In calculus, equations form the backbone for many concepts and calculations. An equation represents a statement of equality between two expressions. When solving equations, especially in the context of calculus, the goal is to find the variable's value that makes the equation true. This might involve simplifying expressions, factoring, or sometimes applying more advanced techniques like derivatives or integrals.

For example, to solve an equation like \( \frac{(x^2-1)(3)-(3x-1)(2x)}{(x^2-1)^2}=0 \), you first need to focus on the denominator and numerator. Here, the fraction equals zero when its numerator equals zero as long as the denominator is not zero. Solving this kind of problem typically involves steps such as expanding and simplifying the expression.

Inequalities express a broader range of solutions compared to equations. In inequalities, you might be looking for a range of values rather than a single solution. The inequality \( \frac{(x^2-1)(3)-(3x-1)(2x)}{(x^2-1)^2} \leq 0 \) means that the expression is less than or equal to zero. Inequalities are solved in a similar fashion to equations; however, one needs to pay careful attention to the direction of the inequality.

Typically, you will solve the inequality by first addressing its expression, just like with equations, by simplifying the numerator. Once simplified, the inequality can be analyzed to identify intervals of \( x \) that satisfy the condition. Keep in mind important properties such as when multiplying or dividing by a negative number, the inequality flips direction.

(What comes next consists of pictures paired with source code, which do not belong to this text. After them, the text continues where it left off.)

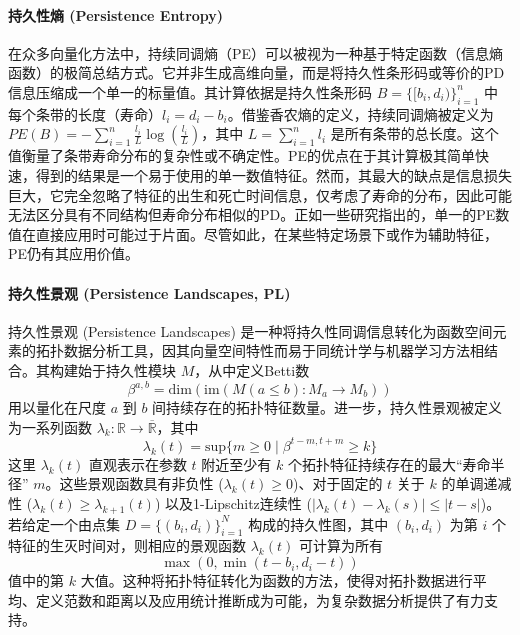 \paragraph{持久性熵 (Persistence Entropy)}
\label{sec:feat_pe}
在众多向量化方法中，持续同调熵（PE）\cite{atienza2020stability}可以被视为一种基于特定函数（信息熵函数）的极简总结方式。它并非生成高维向量，而是将持久性条形码或等价的PD信息压缩成一个单一的标量值。其计算依据是持久性条形码 $B = \{[b_i, d_i)\}_{i=1}^n$ 中每个条带的长度（寿命）$l_i = d_i - b_i$。借鉴香农熵的定义，持续同调熵被定义为 $PE(B) = -\sum_{i=1}^{n} \frac{l_i}{L} \log(\frac{l_i}{L})$，其中 $L = \sum_{i=1}^{n} l_i$ 是所有条带的总长度。这个值衡量了条带寿命分布的复杂性或不确定性。PE的优点在于其计算极其简单快速，得到的结果是一个易于使用的单一数值特征。然而，其最大的缺点是信息损失巨大，它完全忽略了特征的出生和死亡时间信息，仅考虑了寿命的分布，因此可能无法区分具有不同结构但寿命分布相似的PD。正如一些研究指出的，单一的PE数值在直接应用时可能过于片面。尽管如此，在某些特定场景下或作为辅助特征，PE仍有其应用价值。

\paragraph{持久性景观 (Persistence Landscapes, PL)}
\label{sec:feat_pl}
持久性景观 (Persistence Landscapes) \cite{1} 是一种将持久性同调信息转化为函数空间元素的拓扑数据分析工具，因其向量空间特性而易于同统计学与机器学习方法相结合。其构建始于持久性模块 $M$，从中定义Betti数
\begin{equation}
    \label{eq:betti_number} %
    \beta^{a,b} = \text{dim}(\text{im}(M(a \le b): M_a \rightarrow M_b))
\end{equation}
用以量化在尺度 $a$ 到 $b$ 间持续存在的拓扑特征数量。进一步，持久性景观被定义为一系列函数 $\lambda_k: \mathbb{R} \rightarrow \overline{\mathbb{R}}$，其中
\begin{equation}
    \label{eq:lambda_k_definition}
    \lambda_k(t) = \text{sup}\{m \ge 0 \mid \beta^{t-m,t+m} \ge k\}
\end{equation}
这里 $\lambda_k(t)$ 直观表示在参数 $t$ 附近至少有 $k$ 个拓扑特征持续存在的最大“寿命半径” $m$。这些景观函数具有非负性 ($\lambda_k(t) \ge 0$)、对于固定的 $t$ 关于 $k$ 的单调递减性 ($\lambda_k(t) \ge \lambda_{k+1}(t)$) 以及1-Lipschitz连续性 ($|\lambda_k(t) - \lambda_k(s)| \le |t-s|$)。若给定一个由点集 $D = \{(b_i, d_i)\}_{i=1}^N$ 构成的持久性图，其中 $(b_i,d_i)$ 为第 $i$ 个特征的生灭时间对，则相应的景观函数 $\lambda_k(t)$ 可计算为所有
\begin{equation}
    \label{eq:lambda_k_from_diagram_core}
    \max(0, \min(t-b_i, d_i-t))
\end{equation}
值中的第 $k$ 大值。这种将拓扑特征转化为函数的方法，使得对拓扑数据进行平均、定义范数和距离以及应用统计推断成为可能，为复杂数据分析提供了有力支持。

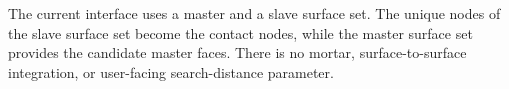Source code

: \begin{warningbox}
The current  interface uses a master and a slave surface set. The unique nodes of the slave surface set become the contact nodes, while the master surface set provides the candidate master faces. There is no mortar, surface-to-surface integration, or user-facing search-distance parameter.
\end{warningbox}
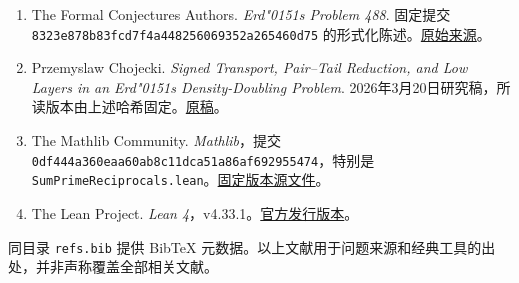 \documentclass[
  11pt,
]{article}
\providecommand{\tightlist}{%
  \setlength{\itemsep}{0pt}\setlength{\parskip}{0pt}}
\newcommand{\odoubleacute}{{\accentfont\char"0151}}
\begin{document}
\begin{enumerate}\raggedright
\def\labelenumi{\arabic{enumi}.}
\tightlist
\item
  The Formal Conjectures Authors. \emph{Erd\texorpdfstring{\odoubleacute}{o}s Problem 488}. 固定提交
  \texttt{8323e878b8\allowbreak{}3fcd7f4a44\allowbreak{}8256069352\allowbreak{}a265460d75}
  的形式化陈述。\href{https://github.com/google-deepmind/formal-conjectures/blob/8323e878b83fcd7f4a448256069352a265460d75/FormalConjectures/ErdosProblems/488.lean}{原始来源}。
\item
  Przemyslaw Chojecki. \emph{Signed Transport, Pair--Tail Reduction, and
  Low Layers in an Erd\texorpdfstring{\odoubleacute}{o}s Density-Doubling Problem}.
  2026年3月20日研究稿，所读版本由上述哈希固定。\href{https://www.ulam.ai/research/erdos488.pdf}{原稿}。
\item
  The Mathlib Community. \emph{Mathlib}，提交
  \texttt{0df444a360\allowbreak{}eaa60ab8c1\allowbreak{}1dca51a86a\allowbreak{}f692955474}，特别是
  \texttt{SumPrimeReciprocals.\allowbreak{}lean}。\href{https://github.com/leanprover-community/mathlib4/blob/0df444a360eaa60ab8c11dca51a86af692955474/Mathlib/NumberTheory/SumPrimeReciprocals.lean}{固定版本源文件}。
\item
  The Lean Project. \emph{Lean
  4}，v4.33.1。\href{https://github.com/leanprover/lean4/releases/tag/v4.33.1}{官方发行版本}。
\end{enumerate}

同目录 \texttt{refs.\allowbreak{}bib} 提供 BibTeX
元数据。以上文献用于问题来源和经典工具的出处，并非声称覆盖全部相关文献。
\end{document}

Numerator simplification is a vital step in solving equations and inequalities involving fractions. In the given problem, the numerator is \( (3)(x^2-1) - (3x-1)(2x) \). By expanding these terms, we get \( 3x^2 - 3 \) and \( - (6x^2 - 2x) \). Simplification involves combining like terms to reduce the expression to \( -3x^2 + 2x - 3 \).

Detailed steps in simplification include:

• Multiply out each term separately.
• Carefully distribute negative signs through parentheses.
• Combine like terms, essentially gathering all \( x^2 \), \( x \), and constant terms together.

Doing this correctly allows you to focus on solving the equation or inequality based on the simpler form, making further calculations more straightforward and less error-prone.